第22章 第21章 恋知りの謌【謙信】湯治編 〜車輪〜 ③
(閉じ込めておけば良かったのか…?)
褥の上に寝かせた美蘭の頭を愛しげに撫でながら、
誰の目にも触れぬように外に出さずにいれば、こんな痛々しい姿にさせずにいられたのだろうか…と、謙信は自問自答した。
だが、そこで脳裏に浮かんだのは、
自分が美蘭を連れ出して周囲に祝福される喜びを知ったと話した時の、美蘭の嬉しそうな顔であった。

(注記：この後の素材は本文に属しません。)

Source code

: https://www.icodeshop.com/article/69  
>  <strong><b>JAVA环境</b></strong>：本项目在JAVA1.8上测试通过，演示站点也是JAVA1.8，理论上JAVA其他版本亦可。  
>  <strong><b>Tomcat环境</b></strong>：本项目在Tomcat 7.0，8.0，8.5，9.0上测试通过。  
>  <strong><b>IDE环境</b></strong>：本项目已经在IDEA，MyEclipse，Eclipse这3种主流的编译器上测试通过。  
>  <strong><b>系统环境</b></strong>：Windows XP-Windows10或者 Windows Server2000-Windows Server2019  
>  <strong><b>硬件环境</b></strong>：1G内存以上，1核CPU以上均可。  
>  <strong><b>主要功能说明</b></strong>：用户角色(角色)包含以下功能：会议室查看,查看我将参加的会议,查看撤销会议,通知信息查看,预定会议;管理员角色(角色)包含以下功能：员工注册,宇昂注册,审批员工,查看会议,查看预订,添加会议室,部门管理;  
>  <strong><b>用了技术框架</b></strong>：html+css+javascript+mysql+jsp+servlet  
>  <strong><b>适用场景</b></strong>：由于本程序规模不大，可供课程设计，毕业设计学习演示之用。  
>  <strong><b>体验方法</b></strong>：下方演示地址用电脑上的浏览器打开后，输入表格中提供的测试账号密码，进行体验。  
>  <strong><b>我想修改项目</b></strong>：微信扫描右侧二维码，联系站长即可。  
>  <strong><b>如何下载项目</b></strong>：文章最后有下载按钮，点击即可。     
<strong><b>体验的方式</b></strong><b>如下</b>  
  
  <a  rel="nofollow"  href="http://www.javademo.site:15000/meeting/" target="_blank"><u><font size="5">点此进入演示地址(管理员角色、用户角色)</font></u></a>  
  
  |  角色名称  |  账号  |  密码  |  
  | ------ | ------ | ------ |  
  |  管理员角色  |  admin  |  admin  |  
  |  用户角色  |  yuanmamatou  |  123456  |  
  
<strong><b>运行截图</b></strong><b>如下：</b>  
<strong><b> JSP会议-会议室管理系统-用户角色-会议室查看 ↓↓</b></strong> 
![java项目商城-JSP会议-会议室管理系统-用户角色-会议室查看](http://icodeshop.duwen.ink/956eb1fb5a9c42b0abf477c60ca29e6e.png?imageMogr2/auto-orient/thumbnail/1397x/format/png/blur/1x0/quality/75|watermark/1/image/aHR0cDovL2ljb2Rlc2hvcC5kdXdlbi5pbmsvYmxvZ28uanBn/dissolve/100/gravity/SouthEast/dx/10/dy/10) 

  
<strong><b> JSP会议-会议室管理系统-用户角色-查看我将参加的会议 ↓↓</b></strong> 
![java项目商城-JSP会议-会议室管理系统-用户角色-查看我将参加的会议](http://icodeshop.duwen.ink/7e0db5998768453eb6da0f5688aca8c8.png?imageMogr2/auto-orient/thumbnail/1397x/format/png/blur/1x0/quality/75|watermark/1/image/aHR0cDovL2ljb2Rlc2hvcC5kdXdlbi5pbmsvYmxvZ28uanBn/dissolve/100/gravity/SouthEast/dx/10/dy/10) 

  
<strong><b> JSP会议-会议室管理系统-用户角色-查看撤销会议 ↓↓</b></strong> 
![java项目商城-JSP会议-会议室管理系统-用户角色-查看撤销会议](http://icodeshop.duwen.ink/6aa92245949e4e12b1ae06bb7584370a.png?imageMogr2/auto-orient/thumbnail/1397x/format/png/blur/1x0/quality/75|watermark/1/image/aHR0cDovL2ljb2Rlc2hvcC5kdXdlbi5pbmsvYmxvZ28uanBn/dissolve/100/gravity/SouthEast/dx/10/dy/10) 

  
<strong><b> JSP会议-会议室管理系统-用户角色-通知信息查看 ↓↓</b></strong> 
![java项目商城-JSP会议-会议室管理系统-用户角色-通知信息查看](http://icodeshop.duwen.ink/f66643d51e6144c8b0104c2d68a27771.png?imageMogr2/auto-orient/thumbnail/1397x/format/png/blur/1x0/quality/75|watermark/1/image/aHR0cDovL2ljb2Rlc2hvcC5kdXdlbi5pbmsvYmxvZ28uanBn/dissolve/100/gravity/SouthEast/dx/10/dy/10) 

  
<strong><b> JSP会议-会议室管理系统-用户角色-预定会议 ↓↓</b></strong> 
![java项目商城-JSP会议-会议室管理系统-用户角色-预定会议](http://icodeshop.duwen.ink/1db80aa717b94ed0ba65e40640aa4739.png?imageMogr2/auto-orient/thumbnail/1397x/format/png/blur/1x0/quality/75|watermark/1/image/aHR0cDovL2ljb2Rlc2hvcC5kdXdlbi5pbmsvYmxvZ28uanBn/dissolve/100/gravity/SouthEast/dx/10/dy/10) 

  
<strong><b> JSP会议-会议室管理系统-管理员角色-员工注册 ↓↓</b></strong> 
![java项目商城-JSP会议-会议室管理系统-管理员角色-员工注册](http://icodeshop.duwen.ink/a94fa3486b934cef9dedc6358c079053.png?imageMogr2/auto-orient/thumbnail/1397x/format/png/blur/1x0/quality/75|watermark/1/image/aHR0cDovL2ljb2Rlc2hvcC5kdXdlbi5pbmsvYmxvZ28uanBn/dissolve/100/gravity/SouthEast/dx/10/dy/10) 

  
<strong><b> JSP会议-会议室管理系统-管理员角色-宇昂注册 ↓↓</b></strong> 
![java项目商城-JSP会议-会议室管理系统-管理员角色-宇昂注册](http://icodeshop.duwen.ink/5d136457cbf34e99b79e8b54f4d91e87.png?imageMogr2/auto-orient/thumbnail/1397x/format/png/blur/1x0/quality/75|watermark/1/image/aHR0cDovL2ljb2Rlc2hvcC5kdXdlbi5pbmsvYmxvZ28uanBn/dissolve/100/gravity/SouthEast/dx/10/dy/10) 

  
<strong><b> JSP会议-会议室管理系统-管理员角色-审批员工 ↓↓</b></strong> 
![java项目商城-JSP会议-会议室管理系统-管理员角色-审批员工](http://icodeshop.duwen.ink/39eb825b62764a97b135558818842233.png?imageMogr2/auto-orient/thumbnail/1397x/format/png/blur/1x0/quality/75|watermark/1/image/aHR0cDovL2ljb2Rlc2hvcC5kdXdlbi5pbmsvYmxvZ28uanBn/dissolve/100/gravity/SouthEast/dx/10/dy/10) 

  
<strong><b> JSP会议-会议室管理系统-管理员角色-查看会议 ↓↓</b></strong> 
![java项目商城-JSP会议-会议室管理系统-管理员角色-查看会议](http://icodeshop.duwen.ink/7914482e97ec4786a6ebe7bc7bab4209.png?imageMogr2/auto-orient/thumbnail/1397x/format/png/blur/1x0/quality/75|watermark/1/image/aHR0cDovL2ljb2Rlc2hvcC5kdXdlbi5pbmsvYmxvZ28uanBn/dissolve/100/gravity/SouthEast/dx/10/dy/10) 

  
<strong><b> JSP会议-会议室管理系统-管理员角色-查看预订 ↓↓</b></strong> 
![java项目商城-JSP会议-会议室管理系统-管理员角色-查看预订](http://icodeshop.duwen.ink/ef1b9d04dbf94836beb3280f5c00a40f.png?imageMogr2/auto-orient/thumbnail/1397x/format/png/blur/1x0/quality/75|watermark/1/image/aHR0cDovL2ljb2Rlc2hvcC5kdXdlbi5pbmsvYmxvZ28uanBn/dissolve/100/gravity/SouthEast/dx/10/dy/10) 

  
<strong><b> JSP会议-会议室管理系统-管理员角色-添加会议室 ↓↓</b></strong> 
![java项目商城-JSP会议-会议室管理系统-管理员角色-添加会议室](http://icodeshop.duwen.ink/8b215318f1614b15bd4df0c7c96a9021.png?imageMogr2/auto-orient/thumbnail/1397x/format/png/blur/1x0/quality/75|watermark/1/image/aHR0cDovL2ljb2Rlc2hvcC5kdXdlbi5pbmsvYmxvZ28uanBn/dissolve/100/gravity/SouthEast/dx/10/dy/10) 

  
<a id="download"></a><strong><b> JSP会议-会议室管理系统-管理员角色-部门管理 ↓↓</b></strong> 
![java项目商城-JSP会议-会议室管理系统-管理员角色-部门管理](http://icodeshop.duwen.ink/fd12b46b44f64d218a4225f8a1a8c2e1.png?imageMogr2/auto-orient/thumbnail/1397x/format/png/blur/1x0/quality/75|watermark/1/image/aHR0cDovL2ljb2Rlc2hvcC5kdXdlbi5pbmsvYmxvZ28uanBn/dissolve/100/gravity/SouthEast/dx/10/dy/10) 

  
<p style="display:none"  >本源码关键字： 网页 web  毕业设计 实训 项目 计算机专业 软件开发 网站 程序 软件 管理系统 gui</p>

(…っ。戦の最中でも迷いなど感じたことのないこの俺が…。)
どうすることが、愛する女を幸せにすることなのか…と悩み胸を痛めた謙信は顔を歪め、
同時に溢れて止まらない愛しさに操られるように、まだ目を覚まさぬ恋人の頬を、指で壊れ物を扱うように優しく撫でた。
「……っ…。」
すると、美蘭が目を覚ました。
強い毒を持つ白蛇に噛まれ衰弱していた美蘭は、手当てして日暮れ前に離れに連れ帰ってから、真夜中過ぎの今の今まで気を失うように眠ったままだったため、心労が限界に達していた謙信は、珍しく大きな声をあげた。
「…!美蘭!!!」
そして、本当に目が覚めたのかを確かめるように、震える両手で青白い恋人の頬を包んだ。
まだ視界がおぼつかない様子の美蘭。
「…医者を呼びに…っ」
すぐに医者に容態を診せようと立ち上がりかけた謙信は
袴が弱々しく捕まれたことに気づき
「…?!」
動きを止め振り返った。
「…や…っ…。いや……ッ!」
「美蘭?!」
謙信が見たのは、
ボロボロと涙を流し、何かに怯えている美蘭の姿だった。
「いや…死にたくな…っ…謙信様と…離れ離れになっちゃ…っ」
「……!」
まだ意識が混濁して、夢と現実の区別がつかないのだろうか。
だが、その叫びは、美蘭の自分に向ける現実の想い。
自分とて今最も恐れているのは、この目の前の愛しい女との別離。
美蘭は気を失う前、
恐らく死に誘われる感覚に怯えたのだろう。
…それがどんなに恐ろしく悲しい感情であったことか。
考えただけで、胸が張り裂けそうになった謙信は、美蘭の身体に負担をかけないよう、自分が寝転がり、愛しい恋人を抱き締め
「離れ離れになど…ならぬ…。」
言い聞かせるように耳元に呟き、そのまま頬に口付けた。